N1-Methyladenosine (m1A) (E8S7H) Rabbit mAb recognizes endogenous levels of N1-methyladenosine (m1A) protein. This antibody has been validated using ELISA and dot blot assays and shows high specificity for m1A. This antibody does not cross-react with unmodified adenosine, N6-methyladenosine, or 2'-O-methyladenosine.

Monoclonal antibody is produced by immunizing animals with N1-methyladenosine protein.

N1-methyladenosine (m1A) is a post-transcriptional modification found in various RNA subtypes. Even though m1A was first isolated in the 1960s, lack of tools and reagents have made interrogating the epitranscriptomic landscape challenging (1,2). Most tRNAs are modified at the A58 position, which is conserved across species.
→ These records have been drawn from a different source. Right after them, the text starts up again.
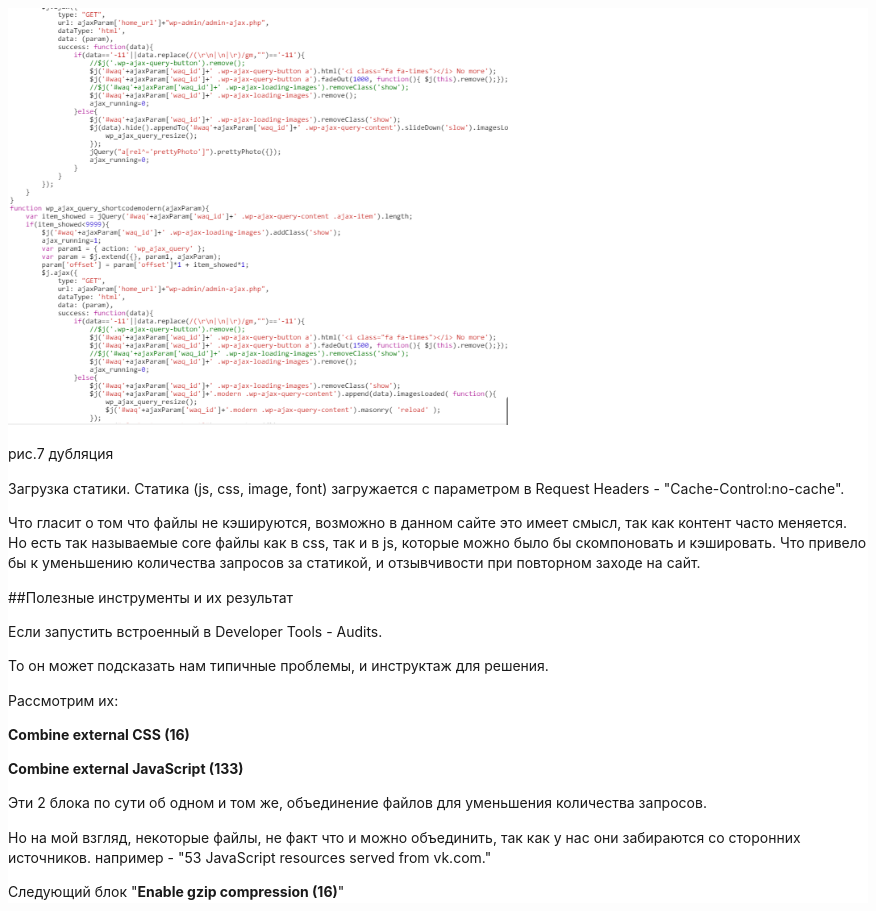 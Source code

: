 <img src="./7_copy_past.png" width="500">

рис.7 дубляция

Загрузка статики. Статика (js, css, image, font) загружается с параметром в Request Headers  - &quot;Cache-Control:no-cache&quot;.

Что гласит о том что файлы не кэшируются, возможно в данном сайте это имеет смысл, так как контент часто меняется. Но есть так называемые core файлы как в css, так и в js, которые можно было бы скомпоновать и кэшировать. Что привело бы к уменьшению количества запросов за статикой, и отзывчивости при повторном заходе на сайт.

##Полезные инструменты и их результат

Если запустить встроенный в Developer Tools - Audits.

То он может подсказать нам типичные проблемы, и инструктаж для решения.

Рассмотрим их:

**Combine external CSS (16)**

**Combine external JavaScript (133)**

Эти 2 блока по сути об одном и том же, объединение файлов для уменьшения количества запросов.

Но на мой взгляд, некоторые файлы, не факт что и можно объединить, так как у нас они забираются со сторонних источников. например - &quot;53 JavaScript resources served from vk.com.&quot;

Следующий блок &quot;**Enable gzip compression (16)**&quot;
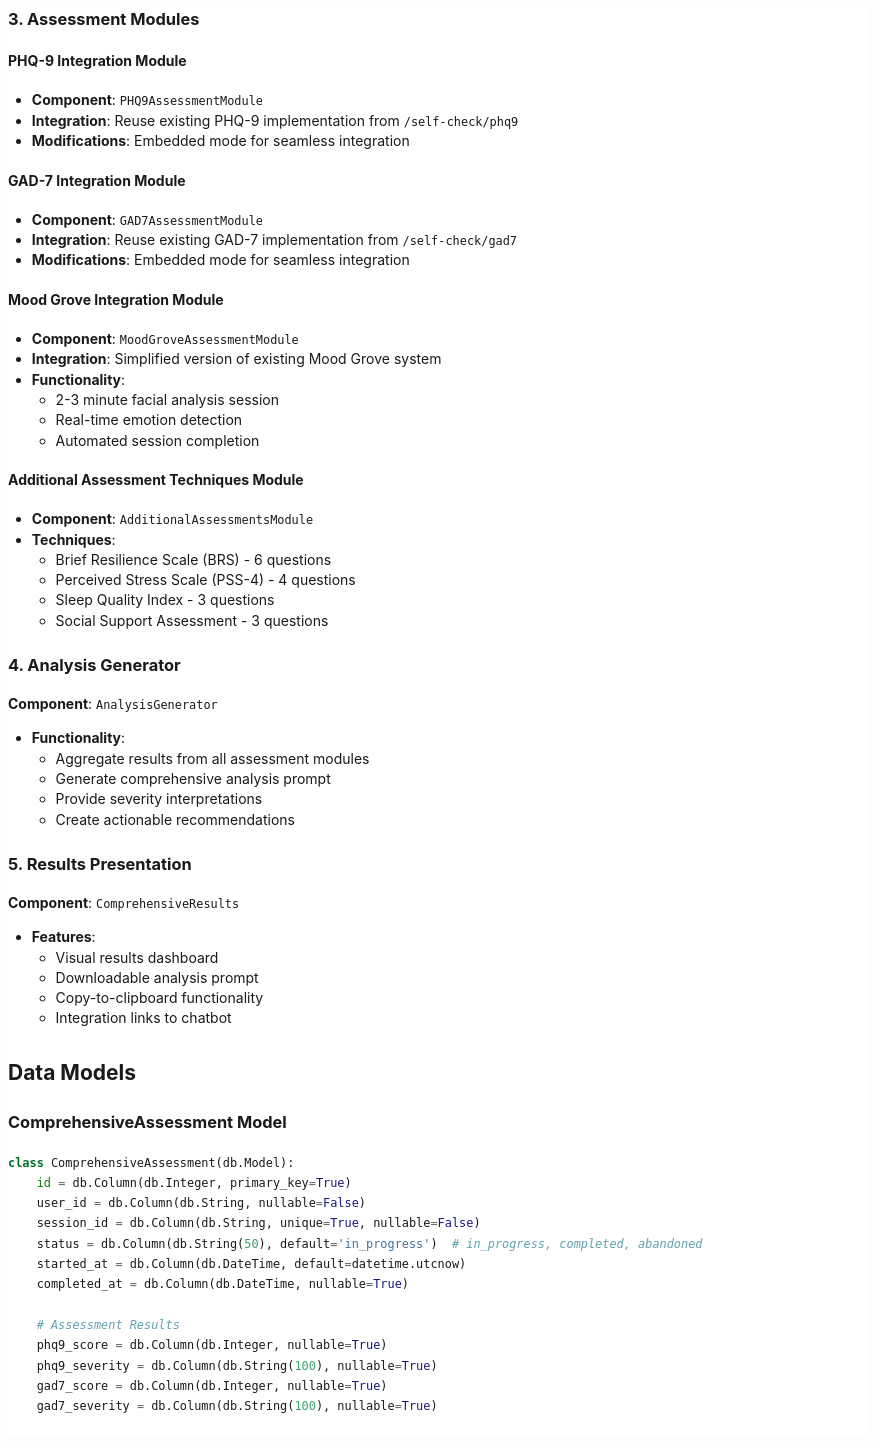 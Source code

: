 ### 3. Assessment Modules

#### PHQ-9 Integration Module
- **Component**: `PHQ9AssessmentModule`
- **Integration**: Reuse existing PHQ-9 implementation from `/self-check/phq9`
- **Modifications**: Embedded mode for seamless integration

#### GAD-7 Integration Module
- **Component**: `GAD7AssessmentModule`
- **Integration**: Reuse existing GAD-7 implementation from `/self-check/gad7`
- **Modifications**: Embedded mode for seamless integration

#### Mood Grove Integration Module
- **Component**: `MoodGroveAssessmentModule`
- **Integration**: Simplified version of existing Mood Grove system
- **Functionality**: 
  - 2-3 minute facial analysis session
  - Real-time emotion detection
  - Automated session completion

#### Additional Assessment Techniques Module
- **Component**: `AdditionalAssessmentsModule`
- **Techniques**:
  - Brief Resilience Scale (BRS) - 6 questions
  - Perceived Stress Scale (PSS-4) - 4 questions
  - Sleep Quality Index - 3 questions
  - Social Support Assessment - 3 questions

### 4. Analysis Generator
**Component**: `AnalysisGenerator`
- **Functionality**:
  - Aggregate results from all assessment modules
  - Generate comprehensive analysis prompt
  - Provide severity interpretations
  - Create actionable recommendations

### 5. Results Presentation
**Component**: `ComprehensiveResults`
- **Features**:
  - Visual results dashboard
  - Downloadable analysis prompt
  - Copy-to-clipboard functionality
  - Integration links to chatbot

## Data Models

### ComprehensiveAssessment Model
```python
class ComprehensiveAssessment(db.Model):
    id = db.Column(db.Integer, primary_key=True)
    user_id = db.Column(db.String, nullable=False)
    session_id = db.Column(db.String, unique=True, nullable=False)
    status = db.Column(db.String(50), default='in_progress')  # in_progress, completed, abandoned
    started_at = db.Column(db.DateTime, default=datetime.utcnow)
    completed_at = db.Column(db.DateTime, nullable=True)
    
    # Assessment Results
    phq9_score = db.Column(db.Integer, nullable=True)
    phq9_severity = db.Column(db.String(100), nullable=True)
    gad7_score = db.Column(db.Integer, nullable=True)
    gad7_severity = db.Column(db.String(100), nullable=True)
    
```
Methylation at the N1 position of A58 confers a positive charge at the elbow region of the tRNA tertiary structure and does so without disrupting hydrogen bond interactions, ultimately stabilizing it (3). The enzyme complex responsible for deposition of the m1A mark on tRNA is conserved from yeast to humans. It consists of the enzymatic protein TRM61 and the substrate recognition protein TRM6 (4,5) N1-methyladenosine is also found on rRNA, and is deposited by Rrp8 in yeast and NML in mammals (6,7). The 28S rRNA undergoes methylation at position 645 in Helix 25.1, promoting 60S subunit formation (6). In mRNA, m1A modification is also present, but the relative abundance is still being quantified through various sequencing techniques (8-10). It seems most mRNA m1A sites are catalyzed by TRM6/61 and results in transcriptional repression due to the disruption of base pairing (9).

m1A, much like m6A, can be erased by various enzymes. ALKBH1 has been shown to erase the m1A mark on tRNAs, resulting in reduced translational initiation, which responds to the availability of glucose (11). ALKBH3 has also been shown to erase m1A marks from mRNA transcripts (8).